• _What you should do_
The material below contains a line with "Patch 0 -- afg" and a line with "Patch 1 -- afg biomass converted to cover (for". Copy exactly those two lines and all lines between them.

• _The records_
● ● ● ● ●

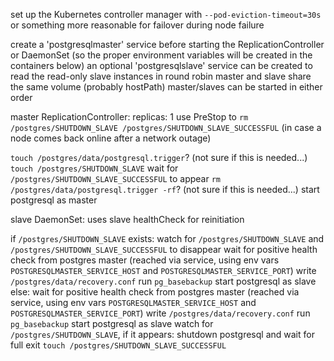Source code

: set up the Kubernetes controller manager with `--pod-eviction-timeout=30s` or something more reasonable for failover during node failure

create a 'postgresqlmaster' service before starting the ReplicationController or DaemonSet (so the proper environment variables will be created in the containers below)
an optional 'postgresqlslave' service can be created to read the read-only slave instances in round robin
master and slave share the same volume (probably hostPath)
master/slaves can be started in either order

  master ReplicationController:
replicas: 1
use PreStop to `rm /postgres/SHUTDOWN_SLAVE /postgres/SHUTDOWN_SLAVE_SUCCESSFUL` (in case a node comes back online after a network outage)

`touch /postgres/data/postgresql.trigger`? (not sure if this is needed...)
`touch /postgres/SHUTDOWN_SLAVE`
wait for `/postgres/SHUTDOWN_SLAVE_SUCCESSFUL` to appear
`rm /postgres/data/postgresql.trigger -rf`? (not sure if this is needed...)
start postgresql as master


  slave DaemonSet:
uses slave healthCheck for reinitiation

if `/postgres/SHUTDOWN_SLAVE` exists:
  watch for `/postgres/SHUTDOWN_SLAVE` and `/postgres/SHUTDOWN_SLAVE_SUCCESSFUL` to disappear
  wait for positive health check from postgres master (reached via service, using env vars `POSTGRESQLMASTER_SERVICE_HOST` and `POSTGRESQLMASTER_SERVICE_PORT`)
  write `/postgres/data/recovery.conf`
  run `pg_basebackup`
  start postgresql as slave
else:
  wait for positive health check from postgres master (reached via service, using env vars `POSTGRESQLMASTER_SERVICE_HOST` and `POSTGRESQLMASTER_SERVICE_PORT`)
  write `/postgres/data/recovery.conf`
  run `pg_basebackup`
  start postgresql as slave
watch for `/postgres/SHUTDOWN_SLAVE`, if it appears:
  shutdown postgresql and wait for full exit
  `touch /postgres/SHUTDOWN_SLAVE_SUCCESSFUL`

● ● ● ● ●

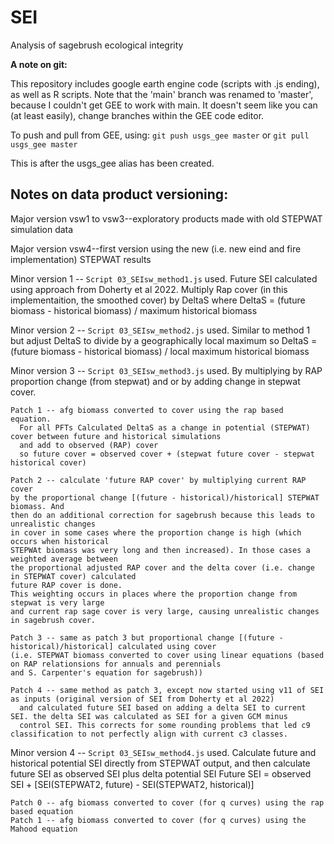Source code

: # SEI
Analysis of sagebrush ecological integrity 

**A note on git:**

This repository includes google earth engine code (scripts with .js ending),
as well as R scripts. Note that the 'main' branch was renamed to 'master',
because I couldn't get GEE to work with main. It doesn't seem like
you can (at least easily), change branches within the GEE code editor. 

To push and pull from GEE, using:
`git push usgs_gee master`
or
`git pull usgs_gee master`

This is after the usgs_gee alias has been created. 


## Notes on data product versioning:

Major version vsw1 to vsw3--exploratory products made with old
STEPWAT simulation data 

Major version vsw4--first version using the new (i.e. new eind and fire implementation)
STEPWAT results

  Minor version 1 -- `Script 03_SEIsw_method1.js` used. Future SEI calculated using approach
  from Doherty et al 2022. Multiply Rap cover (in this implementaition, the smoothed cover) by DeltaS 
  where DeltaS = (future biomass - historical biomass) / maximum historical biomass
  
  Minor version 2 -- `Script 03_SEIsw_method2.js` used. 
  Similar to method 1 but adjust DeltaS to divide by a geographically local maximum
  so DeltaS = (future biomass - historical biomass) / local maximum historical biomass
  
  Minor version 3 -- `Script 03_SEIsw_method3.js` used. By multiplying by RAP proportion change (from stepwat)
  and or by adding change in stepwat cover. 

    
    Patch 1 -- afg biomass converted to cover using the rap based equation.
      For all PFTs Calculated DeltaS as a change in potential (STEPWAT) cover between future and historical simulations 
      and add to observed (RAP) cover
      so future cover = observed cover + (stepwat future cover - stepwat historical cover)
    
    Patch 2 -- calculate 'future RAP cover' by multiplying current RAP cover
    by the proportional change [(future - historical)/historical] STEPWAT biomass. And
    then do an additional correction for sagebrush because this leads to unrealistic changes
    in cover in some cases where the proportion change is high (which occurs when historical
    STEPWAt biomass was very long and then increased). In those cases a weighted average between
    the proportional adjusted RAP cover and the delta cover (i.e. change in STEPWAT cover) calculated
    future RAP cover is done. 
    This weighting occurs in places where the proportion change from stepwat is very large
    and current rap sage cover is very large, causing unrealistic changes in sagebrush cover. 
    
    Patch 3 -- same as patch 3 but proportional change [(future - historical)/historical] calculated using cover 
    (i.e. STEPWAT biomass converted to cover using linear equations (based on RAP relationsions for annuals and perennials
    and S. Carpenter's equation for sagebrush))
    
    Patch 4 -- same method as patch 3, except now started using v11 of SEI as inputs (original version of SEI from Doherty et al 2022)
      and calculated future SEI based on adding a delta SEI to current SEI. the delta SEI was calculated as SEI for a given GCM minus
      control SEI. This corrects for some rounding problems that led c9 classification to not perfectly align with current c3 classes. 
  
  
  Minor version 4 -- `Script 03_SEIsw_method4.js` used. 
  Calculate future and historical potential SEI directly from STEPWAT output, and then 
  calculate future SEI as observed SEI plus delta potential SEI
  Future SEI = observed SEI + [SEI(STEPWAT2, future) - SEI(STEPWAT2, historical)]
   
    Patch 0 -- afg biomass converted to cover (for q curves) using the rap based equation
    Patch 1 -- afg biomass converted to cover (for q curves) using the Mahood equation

● ● ● ● ●

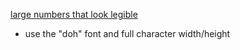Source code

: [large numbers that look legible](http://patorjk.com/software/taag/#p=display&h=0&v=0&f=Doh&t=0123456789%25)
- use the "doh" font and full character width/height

● ● ● ● ●

• _Task solution_
    Patch 0 -- afg biomass converted to cover (for q curves) using the rap based equation
    Patch 1 -- afg biomass converted to cover (for q curves) using the Mahood equation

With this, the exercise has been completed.